Now, in the year 2020, there have been many whispers that we are once again at a Bretton Woods Agreement moment in time. And there is some truth to this statement. Due to massive amounts of inflation in the USA (especially in response to the COVID pandemic) the IMF has been concerned that is it no longer a good idea to peg all currencies to the USD. Although the US government routinely reports levels of inflation levels right between 1-2%, the reality is that the US rate of inflation is definitely somewhere above 7% and growing, and this is not a good thing. And pegging other currencies to a currency as unstable as the US dollar is certainly not a good idea for posterity.
The IMF has begun discussions towards replacing the USD as the international standard currency. They have discussed replacing it with other national currencies such as the Chinese Yuan, the Japanese Yen, and the British Pound. Of course, using one of these currencies as the international standard comes with issues of their own, especially when it comes to the Chinese Yuan seeing as the Chinese government is currently a communist regime. And none of these currencies are inflation proof in the way the IMF desires.
This has led discussions in the IMF in a completely different direction, as they have brought to the table using their self-created currency known as SDR, which was originally pegged to gold, but is now pegged to a combination of the three national currencies linked above. Although this idea was more well received, the IMF is still not enthusiastic about switching from one human controlled (or centralized) currency to another. And thus, the discussions have actually turned towards using a decentralized cryptocurrency such as Bitcoin or one which is named Sogur. The idea of using Sogur was received slightly more favorably than using Bitcoin, as Sogur is a smart-contract backed blockchain version of the aforementioned SDR. Not only that, but Sogur is perhaps a premium version of SDR as it is pegged to real world fiat assets and would always be redeemable in a way that the USD or SDR is not. The most attractive part of this deal would be that using Sogur as the international currency would take power away from any one government and instead return it to the people where it belongs.

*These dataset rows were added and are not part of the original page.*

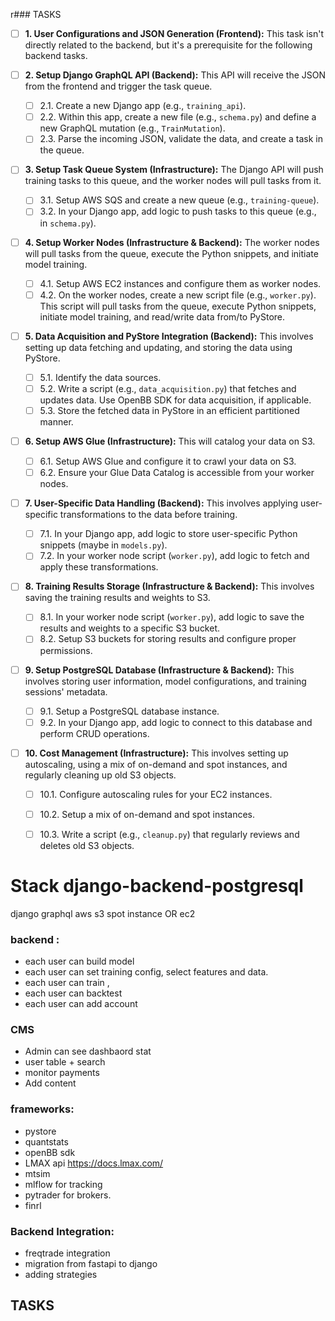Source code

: r### TASKS

- [ ] **1. User Configurations and JSON Generation (Frontend):**
    This task isn't directly related to the backend, but it's a prerequisite for the following backend tasks.

- [ ] **2. Setup Django GraphQL API (Backend):**
    This API will receive the JSON from the frontend and trigger the task queue.
    - [ ] 2.1. Create a new Django app (e.g., `training_api`).
    - [ ] 2.2. Within this app, create a new file (e.g., `schema.py`) and define a new GraphQL mutation (e.g., `TrainMutation`).
    - [ ] 2.3. Parse the incoming JSON, validate the data, and create a task in the queue.

- [ ] **3. Setup Task Queue System (Infrastructure):**
    The Django API will push training tasks to this queue, and the worker nodes will pull tasks from it.
    - [ ] 3.1. Setup AWS SQS and create a new queue (e.g., `training-queue`).
    - [ ] 3.2. In your Django app, add logic to push tasks to this queue (e.g., in `schema.py`).

- [ ] **4. Setup Worker Nodes (Infrastructure & Backend):**
    The worker nodes will pull tasks from the queue, execute the Python snippets, and initiate model training.
    - [ ] 4.1. Setup AWS EC2 instances and configure them as worker nodes.
    - [ ] 4.2. On the worker nodes, create a new script file (e.g., `worker.py`). This script will pull tasks from the queue, execute Python snippets, initiate model training, and read/write data from/to PyStore.

- [ ] **5. Data Acquisition and PyStore Integration (Backend):**
    This involves setting up data fetching and updating, and storing the data using PyStore.
    - [ ] 5.1. Identify the data sources.
    - [ ] 5.2. Write a script (e.g., `data_acquisition.py`) that fetches and updates data. Use OpenBB SDK for data acquisition, if applicable.
    - [ ] 5.3. Store the fetched data in PyStore in an efficient partitioned manner.

- [ ] **6. Setup AWS Glue (Infrastructure):**
    This will catalog your data on S3.
    - [ ] 6.1. Setup AWS Glue and configure it to crawl your data on S3.
    - [ ] 6.2. Ensure your Glue Data Catalog is accessible from your worker nodes.

- [ ] **7. User-Specific Data Handling (Backend):**
    This involves applying user-specific transformations to the data before training.
    - [ ] 7.1. In your Django app, add logic to store user-specific Python snippets (maybe in `models.py`).
    - [ ] 7.2. In your worker node script (`worker.py`), add logic to fetch and apply these transformations.

- [ ] **8. Training Results Storage (Infrastructure & Backend):**
    This involves saving the training results and weights to S3.
    - [ ] 8.1. In your worker node script (`worker.py`), add logic to save the results and weights to a specific S3 bucket.
    - [ ] 8.2. Setup S3 buckets for storing results and configure proper permissions.

- [ ] **9. Setup PostgreSQL Database (Infrastructure & Backend):**
    This involves storing user information, model configurations, and training sessions' metadata.
    - [ ] 9.1. Setup a PostgreSQL database instance.
    - [ ] 9.2. In your Django app, add logic to connect to this database and perform CRUD operations.

- [ ] **10. Cost Management (Infrastructure):**
    This involves setting up autoscaling, using a mix of on-demand and spot instances, and regularly cleaning up old S3 objects.
    - [ ] 10.1. Configure autoscaling rules for your EC2 instances.
    - [ ] 10.2. Setup a mix of on-demand and spot instances.
    - [ ] 10.3. Write a script (e.g., `cleanup.py`) that regularly reviews and deletes old S3 objects.



# Stack django-backend-postgresql
django
graphql
aws
s3
spot instance OR ec2

### backend :
- each user can build model
- each user can set training config, select features and data.
- each user can train ,
- each user can backtest
- each user can add account

### CMS
- Admin can see dashbaord stat
- user table + search
- monitor payments
- Add content


### frameworks:
- pystore 
- quantstats
- openBB sdk 
- LMAX api https://docs.lmax.com/ 
- mtsim
- mlflow for tracking 
- pytrader for brokers.
- finrl 

### Backend Integration:
-  freqtrade integration
-  migration from fastapi to django
-  adding strategies

## TASKS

When Is This Going To Happen?
Even the folks at the IMF agree that a new version of the Bretton Woods Agreement is long overdue. The US dollar should have never remained in power of all the international currencies after leaving the gold standard in 1971. But that’s the exact problem, being named the international comparison currency gives the US dollar a lot of purchasing power, and you better believe the US government isn’t ready to give that up. And it’s likely that if the US dollar is removed as the national currency, it’s value will hit a dive never before seen in modern times.
If the IMF were to go completely public with their discussions and timeline of any pending changes, it’s likely that the US government would start taking massive action to make sure they are not removed as the international currency. This is why, and the IMF has stated so themselves, that any change, or new agreement, will be pursued with some secrecy. It’s likely a new an agreement could already be underway. But either way, it’s likely that most people outside of the IMF won’t know about it until the day it actually occurs.
Regardless of your feelings about cryptocurrencies, it’s clear that the world is headed for a massive change as numerous people begin to realize the inherent instability of fiat currency. The timeline may be uncertain, but it’s definitely coming. And therefore, it is now more important than ever to consider diversifying your portfolio and including non-fiat options you may not have previously considered.